▸ Your instructions: All of the data should be restated exactly as it stands.

▸ Records for processing:
::::

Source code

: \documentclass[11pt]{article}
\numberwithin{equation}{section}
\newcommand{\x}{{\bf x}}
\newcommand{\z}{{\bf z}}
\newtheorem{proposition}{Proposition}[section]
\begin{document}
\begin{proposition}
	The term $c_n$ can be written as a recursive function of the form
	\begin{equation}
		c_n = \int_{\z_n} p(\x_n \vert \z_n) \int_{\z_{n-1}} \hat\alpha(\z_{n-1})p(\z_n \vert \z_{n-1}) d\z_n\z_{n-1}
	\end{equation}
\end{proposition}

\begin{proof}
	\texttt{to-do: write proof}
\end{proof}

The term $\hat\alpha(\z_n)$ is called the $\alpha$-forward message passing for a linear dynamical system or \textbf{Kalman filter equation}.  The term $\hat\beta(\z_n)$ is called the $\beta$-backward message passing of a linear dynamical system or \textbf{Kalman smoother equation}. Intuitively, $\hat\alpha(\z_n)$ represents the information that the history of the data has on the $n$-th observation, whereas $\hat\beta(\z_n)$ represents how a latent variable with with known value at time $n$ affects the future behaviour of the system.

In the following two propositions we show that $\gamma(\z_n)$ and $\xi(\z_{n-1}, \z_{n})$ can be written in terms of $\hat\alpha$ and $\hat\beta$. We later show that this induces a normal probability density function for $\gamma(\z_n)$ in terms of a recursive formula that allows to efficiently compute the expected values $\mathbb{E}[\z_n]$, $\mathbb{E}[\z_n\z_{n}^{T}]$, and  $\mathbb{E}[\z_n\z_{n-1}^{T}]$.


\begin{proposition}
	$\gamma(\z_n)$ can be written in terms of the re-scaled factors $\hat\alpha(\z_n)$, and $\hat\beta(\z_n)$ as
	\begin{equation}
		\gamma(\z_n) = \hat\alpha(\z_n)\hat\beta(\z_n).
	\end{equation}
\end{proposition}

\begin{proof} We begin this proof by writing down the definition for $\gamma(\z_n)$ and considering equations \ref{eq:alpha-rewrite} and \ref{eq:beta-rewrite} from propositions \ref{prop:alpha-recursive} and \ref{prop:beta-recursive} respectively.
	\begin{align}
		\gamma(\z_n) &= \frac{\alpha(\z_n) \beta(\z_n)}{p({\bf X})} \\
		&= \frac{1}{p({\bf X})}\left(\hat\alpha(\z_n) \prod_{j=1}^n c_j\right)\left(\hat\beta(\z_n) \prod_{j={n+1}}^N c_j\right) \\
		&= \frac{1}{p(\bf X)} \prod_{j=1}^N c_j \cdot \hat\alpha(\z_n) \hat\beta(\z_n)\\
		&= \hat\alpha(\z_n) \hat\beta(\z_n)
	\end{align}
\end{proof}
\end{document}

::::

▸ Output below:
Source code

: \documentclass[11pt]{article}
\numberwithin{equation}{section}
\newcommand{\x}{{\bf x}}
\newcommand{\z}{{\bf z}}
\newtheorem{proposition}{Proposition}[section]
\begin{document}
\begin{proposition}
	The term $c_n$ can be written as a recursive function of the form
	\begin{equation}
		c_n = \int_{\z_n} p(\x_n \vert \z_n) \int_{\z_{n-1}} \hat\alpha(\z_{n-1})p(\z_n \vert \z_{n-1}) d\z_n\z_{n-1}
	\end{equation}
\end{proposition}

\begin{proof}
	\texttt{to-do: write proof}
\end{proof}

The term $\hat\alpha(\z_n)$ is called the $\alpha$-forward message passing for a linear dynamical system or \textbf{Kalman filter equation}.  The term $\hat\beta(\z_n)$ is called the $\beta$-backward message passing of a linear dynamical system or \textbf{Kalman smoother equation}. Intuitively, $\hat\alpha(\z_n)$ represents the information that the history of the data has on the $n$-th observation, whereas $\hat\beta(\z_n)$ represents how a latent variable with with known value at time $n$ affects the future behaviour of the system.

In the following two propositions we show that $\gamma(\z_n)$ and $\xi(\z_{n-1}, \z_{n})$ can be written in terms of $\hat\alpha$ and $\hat\beta$. We later show that this induces a normal probability density function for $\gamma(\z_n)$ in terms of a recursive formula that allows to efficiently compute the expected values $\mathbb{E}[\z_n]$, $\mathbb{E}[\z_n\z_{n}^{T}]$, and  $\mathbb{E}[\z_n\z_{n-1}^{T}]$.


\begin{proposition}
	$\gamma(\z_n)$ can be written in terms of the re-scaled factors $\hat\alpha(\z_n)$, and $\hat\beta(\z_n)$ as
	\begin{equation}
		\gamma(\z_n) = \hat\alpha(\z_n)\hat\beta(\z_n).
	\end{equation}
\end{proposition}

\begin{proof} We begin this proof by writing down the definition for $\gamma(\z_n)$ and considering equations \ref{eq:alpha-rewrite} and \ref{eq:beta-rewrite} from propositions \ref{prop:alpha-recursive} and \ref{prop:beta-recursive} respectively.
	\begin{align}
		\gamma(\z_n) &= \frac{\alpha(\z_n) \beta(\z_n)}{p({\bf X})} \\
		&= \frac{1}{p({\bf X})}\left(\hat\alpha(\z_n) \prod_{j=1}^n c_j\right)\left(\hat\beta(\z_n) \prod_{j={n+1}}^N c_j\right) \\
		&= \frac{1}{p(\bf X)} \prod_{j=1}^N c_j \cdot \hat\alpha(\z_n) \hat\beta(\z_n)\\
		&= \hat\alpha(\z_n) \hat\beta(\z_n)
	\end{align}
\end{proof}
\end{document}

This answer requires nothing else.